Rafah invasion imminent, UN warns

Palestinians look at the destruction after an Israeli airstrike in Deir al Balah, central Gaza Strip, on 30 April.

Omar Ashtawy APA images

Palestinian human rights groups say that Israel has escalated its attacks in Rafah, southern Gaza, where approximately 1.3 million people, the vast majority of them displaced from other areas in the territory, are now concentrated.

Israel has also intensified artillery shelling in the eastern area of Rafah in what Al-Haq, Al Mezan and the Palestinian Center for Human Rights describe as a campaign of intimidation aimed at compelling a new wave of forced displacement ahead of a large-scale military assault on Rafah.

More than 40 Palestinians, including 13 children and 12 women, were killed during intensified Israeli attacks on Rafah between 26 and 29 April, according to the rights groups.

A baby less than a week old was killed when Israeli warplanes targeted a home belonging to the al-Khawaja family in Rafah’s al-Shabura refugee camp. Nine people were killed in the attack, the majority of them Palestinians displaced from the Gaza City area and Deir al-Balah, central Gaza.

The deadly strikes on the al-Khawaja family home, and several other residences in Rafah, occurred without warning.

In another case, a Palestinian man was killed in a strike that involved a warning.

Khaled Hameed, a 43-year-old with a speaking disability, was killed when Israeli warplanes bombed the al-Ghalban family home southeast of Rafah on 26 April. Hameed was inside of his home next to the one that was targeted at the time of the attack.

“Before the bombing, Israeli forces contacted one of the neighbors, instructing them to evacuate nearby houses,” the rights groups said.

Flight to al-Mawasi

The threat of shelling has led to tens of thousands of people moving from Rafah to already overcrowded al-Mawasi, an area of Khan Younis in southern Gaza, where displaced people have set up tents or makeshift nylon shelters on farmland, roadsides and along the coast without basic infrastructure.

More than 34,500 Palestinians have been killed in Gaza since 7 October and nearly 78,000 injured, according to the health ministry in the territory. Thousands of others remain buried under the rubble of destroyed buildings or are missing.

The three Palestinian human rights groups called for urgent intervention to prevent an Israeli ground invasion of Rafah and to “secure the return of displaced Palestinians to their homes and ensure the unhindered provision of urgently needed basic services and humanitarian assistance.”

The groups called for “diplomatic, economic and individual sanctions, and a two-way arms embargo” to pressure Israel to comply with its international obligations, including orders to halt genocidal acts from the UN’s World Court and a ceasefire demanded by the Security Council.

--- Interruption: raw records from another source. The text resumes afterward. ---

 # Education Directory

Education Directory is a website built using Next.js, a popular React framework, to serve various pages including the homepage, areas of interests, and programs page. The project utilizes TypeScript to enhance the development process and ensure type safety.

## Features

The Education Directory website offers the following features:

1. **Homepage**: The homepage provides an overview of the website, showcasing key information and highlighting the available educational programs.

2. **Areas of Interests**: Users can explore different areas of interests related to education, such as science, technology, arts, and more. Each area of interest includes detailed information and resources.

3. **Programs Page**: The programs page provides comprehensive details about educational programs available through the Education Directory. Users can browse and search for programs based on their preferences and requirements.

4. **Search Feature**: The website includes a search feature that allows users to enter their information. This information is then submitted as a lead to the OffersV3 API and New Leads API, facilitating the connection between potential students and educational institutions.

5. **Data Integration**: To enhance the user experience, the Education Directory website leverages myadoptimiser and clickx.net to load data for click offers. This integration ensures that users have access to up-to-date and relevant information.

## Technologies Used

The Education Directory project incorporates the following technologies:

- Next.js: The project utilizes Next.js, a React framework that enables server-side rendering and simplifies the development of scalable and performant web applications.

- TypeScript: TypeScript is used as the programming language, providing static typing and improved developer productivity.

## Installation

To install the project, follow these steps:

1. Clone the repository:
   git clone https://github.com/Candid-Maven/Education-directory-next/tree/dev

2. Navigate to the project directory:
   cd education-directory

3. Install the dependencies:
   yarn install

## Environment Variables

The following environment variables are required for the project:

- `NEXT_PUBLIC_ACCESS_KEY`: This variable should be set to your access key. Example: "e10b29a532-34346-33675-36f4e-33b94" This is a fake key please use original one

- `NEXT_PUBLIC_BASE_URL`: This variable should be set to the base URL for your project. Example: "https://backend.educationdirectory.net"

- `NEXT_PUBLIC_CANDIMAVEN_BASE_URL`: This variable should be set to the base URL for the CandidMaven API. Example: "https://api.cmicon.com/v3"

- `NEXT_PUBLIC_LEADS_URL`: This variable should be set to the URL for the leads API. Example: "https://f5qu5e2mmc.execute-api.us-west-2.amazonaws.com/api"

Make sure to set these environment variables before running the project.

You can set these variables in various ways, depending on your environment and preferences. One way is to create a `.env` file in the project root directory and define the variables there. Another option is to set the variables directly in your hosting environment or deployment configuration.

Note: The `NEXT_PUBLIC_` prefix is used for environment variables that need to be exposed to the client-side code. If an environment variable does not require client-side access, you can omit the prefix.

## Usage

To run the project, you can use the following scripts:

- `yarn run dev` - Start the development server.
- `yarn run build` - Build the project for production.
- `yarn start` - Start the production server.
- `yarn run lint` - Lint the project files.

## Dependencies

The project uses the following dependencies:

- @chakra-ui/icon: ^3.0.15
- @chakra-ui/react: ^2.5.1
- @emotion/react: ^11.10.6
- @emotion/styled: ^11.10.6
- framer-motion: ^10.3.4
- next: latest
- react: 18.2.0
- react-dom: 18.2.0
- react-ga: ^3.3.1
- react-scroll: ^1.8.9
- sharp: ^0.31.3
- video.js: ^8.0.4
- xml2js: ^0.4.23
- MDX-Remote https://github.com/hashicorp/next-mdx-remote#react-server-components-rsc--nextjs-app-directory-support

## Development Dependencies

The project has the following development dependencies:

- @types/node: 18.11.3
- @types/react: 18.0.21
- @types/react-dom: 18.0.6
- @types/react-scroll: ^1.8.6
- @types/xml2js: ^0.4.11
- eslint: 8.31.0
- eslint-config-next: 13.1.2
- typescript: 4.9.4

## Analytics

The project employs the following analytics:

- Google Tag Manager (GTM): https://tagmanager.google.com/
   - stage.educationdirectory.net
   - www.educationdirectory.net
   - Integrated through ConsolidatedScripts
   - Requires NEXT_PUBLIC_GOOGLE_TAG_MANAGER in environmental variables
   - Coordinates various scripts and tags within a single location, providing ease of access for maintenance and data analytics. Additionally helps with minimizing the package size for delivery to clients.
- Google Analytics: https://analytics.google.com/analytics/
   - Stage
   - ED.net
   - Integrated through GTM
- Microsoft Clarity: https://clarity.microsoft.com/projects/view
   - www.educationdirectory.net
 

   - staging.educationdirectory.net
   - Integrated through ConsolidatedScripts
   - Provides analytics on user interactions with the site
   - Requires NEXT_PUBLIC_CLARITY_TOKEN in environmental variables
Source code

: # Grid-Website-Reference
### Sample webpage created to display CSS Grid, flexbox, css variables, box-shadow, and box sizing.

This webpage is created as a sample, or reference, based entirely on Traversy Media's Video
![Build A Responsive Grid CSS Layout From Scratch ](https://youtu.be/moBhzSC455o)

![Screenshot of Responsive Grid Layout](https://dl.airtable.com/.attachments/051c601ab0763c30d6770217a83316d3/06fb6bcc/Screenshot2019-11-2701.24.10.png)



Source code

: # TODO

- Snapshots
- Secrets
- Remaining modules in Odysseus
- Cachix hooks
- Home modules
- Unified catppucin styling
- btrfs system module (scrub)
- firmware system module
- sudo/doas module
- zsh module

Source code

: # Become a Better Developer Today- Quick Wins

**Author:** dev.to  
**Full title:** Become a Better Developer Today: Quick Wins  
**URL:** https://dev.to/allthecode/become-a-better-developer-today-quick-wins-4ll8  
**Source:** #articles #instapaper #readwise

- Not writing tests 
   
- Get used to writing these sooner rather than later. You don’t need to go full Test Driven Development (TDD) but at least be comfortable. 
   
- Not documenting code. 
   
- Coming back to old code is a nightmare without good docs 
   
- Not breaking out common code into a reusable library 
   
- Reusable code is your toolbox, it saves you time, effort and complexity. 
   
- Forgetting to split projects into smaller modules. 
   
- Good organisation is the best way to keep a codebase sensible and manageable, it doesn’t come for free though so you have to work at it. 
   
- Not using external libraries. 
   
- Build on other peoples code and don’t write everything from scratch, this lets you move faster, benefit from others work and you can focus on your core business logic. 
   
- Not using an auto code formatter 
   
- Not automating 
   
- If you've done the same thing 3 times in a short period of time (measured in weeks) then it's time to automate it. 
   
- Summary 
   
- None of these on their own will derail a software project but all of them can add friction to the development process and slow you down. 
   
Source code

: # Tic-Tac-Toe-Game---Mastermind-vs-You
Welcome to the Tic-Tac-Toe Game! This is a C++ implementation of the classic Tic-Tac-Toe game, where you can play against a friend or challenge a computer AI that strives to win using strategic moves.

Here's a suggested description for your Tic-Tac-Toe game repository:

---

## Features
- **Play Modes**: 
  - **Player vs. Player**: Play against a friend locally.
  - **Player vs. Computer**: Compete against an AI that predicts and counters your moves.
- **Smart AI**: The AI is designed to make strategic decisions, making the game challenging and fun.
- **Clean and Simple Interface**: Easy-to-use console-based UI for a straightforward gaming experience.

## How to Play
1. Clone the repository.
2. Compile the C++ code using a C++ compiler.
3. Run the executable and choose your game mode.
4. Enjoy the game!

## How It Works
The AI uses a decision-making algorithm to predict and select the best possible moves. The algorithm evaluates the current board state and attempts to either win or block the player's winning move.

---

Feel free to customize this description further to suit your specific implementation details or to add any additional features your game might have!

Martin Griffiths, the UN humanitarian chief, warned this week that a ground operation in Rafah “is on the immediate horizon.”

He said that an invasion of the area would “be nothing short of a tragedy beyond words” and it would “strike a disastrous blow” against efforts by “agencies struggling to provide humanitarian aid.”

“We are in a race to stave off hunger and death, and we are losing,” Griffiths added.

“Extraordinarily deep anxiety”

Philippe Lazzarini, the head of UNRWA, the UN agency for Palestine refugees, described “an extraordinarily deep anxiety prevailing” in Gaza over the question of a ground offensive in Rafah.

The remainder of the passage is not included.